Nel mese di novembre l’Isis (o se preferite, il Califfato) ha annunciato
la comparsa della sua moneta ufficiale, che riprende la denominazione
dell’antica moneta araba, il Dinaro (donde il nostro termine “denaro”).
Come quella, sarà una moneta non
cartacea, in sette tagli di oro, argento e rame (o forse bronzo), il cui
valore equivarrà, nel taglio massimo (5 dinari, pari a 21,25 grammi
oro), a 694 dollari o 640 euro attuali, e, nel taglio minimo (10
centesimi per 10 grammi di rame), a 7 centesimi di dollaro o 5 centesimi
di euro.
Non c’è dubbio che l’operazione ha un indubbio valore simbolico,
volendo significare che l’Isis ha tutte le intenzioni di mettere radici
come stato in piena regola, dotato anche di una sua moneta.
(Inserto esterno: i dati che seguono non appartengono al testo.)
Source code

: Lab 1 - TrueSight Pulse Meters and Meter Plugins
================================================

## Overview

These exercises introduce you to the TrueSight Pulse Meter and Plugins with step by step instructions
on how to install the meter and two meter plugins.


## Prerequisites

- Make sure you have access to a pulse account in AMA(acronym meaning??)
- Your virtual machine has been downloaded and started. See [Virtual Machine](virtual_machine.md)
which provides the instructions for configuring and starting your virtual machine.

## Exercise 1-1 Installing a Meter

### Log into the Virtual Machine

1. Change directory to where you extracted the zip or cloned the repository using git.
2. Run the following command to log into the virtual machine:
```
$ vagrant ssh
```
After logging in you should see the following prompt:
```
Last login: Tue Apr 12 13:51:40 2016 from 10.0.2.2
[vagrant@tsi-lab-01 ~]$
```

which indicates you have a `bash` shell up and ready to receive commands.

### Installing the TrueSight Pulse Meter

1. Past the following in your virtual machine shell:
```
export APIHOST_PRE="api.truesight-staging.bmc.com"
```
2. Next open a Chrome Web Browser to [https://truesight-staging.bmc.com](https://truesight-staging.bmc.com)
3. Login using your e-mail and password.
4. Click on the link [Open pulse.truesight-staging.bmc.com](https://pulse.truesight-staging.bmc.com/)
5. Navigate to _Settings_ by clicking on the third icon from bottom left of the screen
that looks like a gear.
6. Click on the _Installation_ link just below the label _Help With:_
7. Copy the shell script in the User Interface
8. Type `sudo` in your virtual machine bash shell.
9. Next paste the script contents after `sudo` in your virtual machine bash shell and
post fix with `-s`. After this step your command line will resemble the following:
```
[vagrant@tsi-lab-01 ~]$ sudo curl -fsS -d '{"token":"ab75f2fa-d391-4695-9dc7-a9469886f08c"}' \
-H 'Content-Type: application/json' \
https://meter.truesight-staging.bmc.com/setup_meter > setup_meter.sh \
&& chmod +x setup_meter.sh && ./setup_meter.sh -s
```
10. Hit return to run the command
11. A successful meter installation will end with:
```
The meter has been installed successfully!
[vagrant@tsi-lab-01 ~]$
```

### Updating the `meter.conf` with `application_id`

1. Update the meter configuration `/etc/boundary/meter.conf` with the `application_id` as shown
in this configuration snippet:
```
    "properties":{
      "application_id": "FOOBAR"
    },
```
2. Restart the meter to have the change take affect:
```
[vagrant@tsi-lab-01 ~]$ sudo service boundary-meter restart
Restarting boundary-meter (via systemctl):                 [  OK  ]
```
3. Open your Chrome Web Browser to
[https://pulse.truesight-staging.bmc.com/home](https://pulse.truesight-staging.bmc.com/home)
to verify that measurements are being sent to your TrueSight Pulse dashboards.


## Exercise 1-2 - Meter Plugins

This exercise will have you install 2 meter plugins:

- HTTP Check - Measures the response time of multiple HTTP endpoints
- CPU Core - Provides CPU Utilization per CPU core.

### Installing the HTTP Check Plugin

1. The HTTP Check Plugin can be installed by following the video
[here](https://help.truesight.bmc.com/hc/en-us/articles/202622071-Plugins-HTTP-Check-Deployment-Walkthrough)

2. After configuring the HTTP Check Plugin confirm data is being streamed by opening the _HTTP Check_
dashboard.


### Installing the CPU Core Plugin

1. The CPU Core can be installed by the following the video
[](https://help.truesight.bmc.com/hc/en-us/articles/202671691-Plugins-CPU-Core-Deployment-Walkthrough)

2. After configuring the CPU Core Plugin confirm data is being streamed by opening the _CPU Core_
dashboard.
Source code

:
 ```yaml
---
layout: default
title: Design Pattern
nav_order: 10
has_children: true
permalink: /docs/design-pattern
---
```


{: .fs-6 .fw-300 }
Ma perché
una monetazione solo metallica (e di metallo prezioso) e non cartacea o
di metallo vile? E’ stato spiegato dagli stessi jihadisti che in questo
modo vogliono affrancare il mondo islamico dalla moneta di Statana (il
dollaro) e tornare alla purezza islamica delle origini, quando le monete
erano solo d’oro o d’argento. Dunque, una sorta di ritorno al gold
standard, quando il valore della moneta – anche cartacea – corrispondeva
alla quantità di oro o argento posseduta dalla banca di emissione. E con
ciò anche una mossa di contrasto alle tendenze monetarie.
Infatti, a partire dalla denuncia degli
accordi di Bretton woods, nel 1971, il denaro è andato via via
affrancandosi dalla sua base metallica e, con la comparsa delle carte di
credito, lo stesso contante cartaceo tende a scomparire, sostituito
dall’attuale denaro bancario che, di fatto, soppianta quello statale.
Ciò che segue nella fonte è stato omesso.